> WHAT NEEDS TO BE DONE: Keep only the lines of the listing that include the word "About", and copy them.

── PROVIDED RECORDS ──

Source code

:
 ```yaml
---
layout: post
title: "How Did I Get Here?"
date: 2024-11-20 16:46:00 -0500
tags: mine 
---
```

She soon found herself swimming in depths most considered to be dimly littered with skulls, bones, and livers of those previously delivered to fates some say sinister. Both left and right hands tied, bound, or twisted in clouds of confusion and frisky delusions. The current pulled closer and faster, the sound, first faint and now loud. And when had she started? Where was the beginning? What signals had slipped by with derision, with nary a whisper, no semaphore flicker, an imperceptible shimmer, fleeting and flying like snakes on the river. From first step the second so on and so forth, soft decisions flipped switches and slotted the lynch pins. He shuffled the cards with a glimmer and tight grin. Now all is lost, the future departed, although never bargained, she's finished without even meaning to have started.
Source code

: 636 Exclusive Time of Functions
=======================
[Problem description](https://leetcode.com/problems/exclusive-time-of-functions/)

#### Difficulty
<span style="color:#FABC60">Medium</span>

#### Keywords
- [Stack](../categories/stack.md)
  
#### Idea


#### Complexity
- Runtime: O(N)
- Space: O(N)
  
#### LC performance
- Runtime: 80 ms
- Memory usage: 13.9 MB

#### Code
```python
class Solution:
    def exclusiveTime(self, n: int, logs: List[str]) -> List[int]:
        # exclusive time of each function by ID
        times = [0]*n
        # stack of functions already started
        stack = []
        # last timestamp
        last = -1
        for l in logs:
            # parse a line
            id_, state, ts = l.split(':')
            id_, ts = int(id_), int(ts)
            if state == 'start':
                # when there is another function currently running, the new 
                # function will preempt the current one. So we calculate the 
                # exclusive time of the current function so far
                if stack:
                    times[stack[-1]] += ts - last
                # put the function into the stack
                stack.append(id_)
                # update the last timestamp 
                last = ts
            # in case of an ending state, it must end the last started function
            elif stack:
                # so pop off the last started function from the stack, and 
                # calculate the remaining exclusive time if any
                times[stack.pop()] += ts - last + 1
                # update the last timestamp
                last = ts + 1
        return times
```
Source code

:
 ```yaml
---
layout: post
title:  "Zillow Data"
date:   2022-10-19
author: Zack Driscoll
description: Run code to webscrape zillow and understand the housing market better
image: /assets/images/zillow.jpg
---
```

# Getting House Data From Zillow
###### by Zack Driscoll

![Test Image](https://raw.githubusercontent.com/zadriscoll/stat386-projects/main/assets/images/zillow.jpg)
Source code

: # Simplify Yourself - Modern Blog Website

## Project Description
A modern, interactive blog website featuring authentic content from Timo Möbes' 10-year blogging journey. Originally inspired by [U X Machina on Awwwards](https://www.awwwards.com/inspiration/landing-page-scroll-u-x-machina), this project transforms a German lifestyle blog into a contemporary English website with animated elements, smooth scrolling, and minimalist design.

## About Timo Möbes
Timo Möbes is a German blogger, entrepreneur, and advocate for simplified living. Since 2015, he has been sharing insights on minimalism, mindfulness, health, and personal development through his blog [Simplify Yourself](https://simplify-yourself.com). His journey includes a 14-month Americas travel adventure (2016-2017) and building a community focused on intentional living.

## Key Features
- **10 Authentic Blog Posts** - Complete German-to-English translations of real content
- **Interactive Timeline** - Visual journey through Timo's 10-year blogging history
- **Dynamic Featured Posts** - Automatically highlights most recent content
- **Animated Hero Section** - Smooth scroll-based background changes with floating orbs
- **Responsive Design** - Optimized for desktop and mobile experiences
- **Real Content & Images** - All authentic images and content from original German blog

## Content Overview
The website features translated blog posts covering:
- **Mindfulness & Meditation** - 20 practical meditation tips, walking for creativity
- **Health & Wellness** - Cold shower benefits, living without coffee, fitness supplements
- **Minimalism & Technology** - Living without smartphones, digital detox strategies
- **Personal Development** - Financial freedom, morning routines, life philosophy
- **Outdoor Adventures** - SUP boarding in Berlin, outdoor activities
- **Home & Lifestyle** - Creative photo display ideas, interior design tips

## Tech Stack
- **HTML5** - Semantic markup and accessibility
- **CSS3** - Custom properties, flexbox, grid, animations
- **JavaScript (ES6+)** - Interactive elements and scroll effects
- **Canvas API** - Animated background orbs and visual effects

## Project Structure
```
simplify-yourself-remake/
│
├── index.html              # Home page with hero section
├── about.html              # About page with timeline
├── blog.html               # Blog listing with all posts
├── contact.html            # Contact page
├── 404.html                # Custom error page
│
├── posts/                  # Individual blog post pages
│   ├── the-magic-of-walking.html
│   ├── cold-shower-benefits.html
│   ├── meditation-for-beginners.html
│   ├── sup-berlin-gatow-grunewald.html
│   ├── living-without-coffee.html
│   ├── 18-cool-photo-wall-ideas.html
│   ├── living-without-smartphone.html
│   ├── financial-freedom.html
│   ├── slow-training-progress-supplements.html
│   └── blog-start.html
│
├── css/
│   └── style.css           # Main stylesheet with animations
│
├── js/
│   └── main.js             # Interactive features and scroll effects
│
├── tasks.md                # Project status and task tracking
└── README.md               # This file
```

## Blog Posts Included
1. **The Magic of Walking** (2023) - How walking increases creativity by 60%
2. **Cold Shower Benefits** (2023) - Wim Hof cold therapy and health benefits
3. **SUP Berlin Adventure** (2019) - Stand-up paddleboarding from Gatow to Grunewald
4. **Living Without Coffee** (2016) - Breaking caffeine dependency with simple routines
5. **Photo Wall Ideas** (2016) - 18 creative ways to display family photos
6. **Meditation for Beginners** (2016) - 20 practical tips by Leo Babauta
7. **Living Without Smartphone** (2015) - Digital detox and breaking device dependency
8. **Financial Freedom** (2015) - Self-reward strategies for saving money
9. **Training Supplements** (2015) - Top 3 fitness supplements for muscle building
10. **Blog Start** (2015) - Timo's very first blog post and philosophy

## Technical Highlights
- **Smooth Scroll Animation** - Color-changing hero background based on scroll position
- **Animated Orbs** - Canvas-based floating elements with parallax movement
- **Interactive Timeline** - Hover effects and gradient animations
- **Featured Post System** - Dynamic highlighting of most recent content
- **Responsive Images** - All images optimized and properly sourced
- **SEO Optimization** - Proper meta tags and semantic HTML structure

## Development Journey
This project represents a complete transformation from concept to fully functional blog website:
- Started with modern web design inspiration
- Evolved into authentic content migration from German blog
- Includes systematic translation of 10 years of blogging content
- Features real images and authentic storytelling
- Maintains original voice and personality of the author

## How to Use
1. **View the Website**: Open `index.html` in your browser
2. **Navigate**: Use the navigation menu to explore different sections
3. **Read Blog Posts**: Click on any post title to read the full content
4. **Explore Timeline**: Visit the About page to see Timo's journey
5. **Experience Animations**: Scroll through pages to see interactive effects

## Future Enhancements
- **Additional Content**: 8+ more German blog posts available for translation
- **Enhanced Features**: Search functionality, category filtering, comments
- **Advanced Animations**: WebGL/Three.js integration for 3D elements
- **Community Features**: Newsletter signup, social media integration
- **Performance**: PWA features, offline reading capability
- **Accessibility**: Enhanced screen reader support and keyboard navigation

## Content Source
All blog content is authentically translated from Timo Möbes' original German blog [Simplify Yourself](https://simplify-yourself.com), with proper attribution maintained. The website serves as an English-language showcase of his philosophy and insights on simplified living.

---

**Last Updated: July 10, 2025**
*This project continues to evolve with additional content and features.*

───

> WRITTEN ANSWER:
## About Timo Möbes
├── about.html              # About page with timeline
4. **Explore Timeline**: Visit the About page to see Timo's journey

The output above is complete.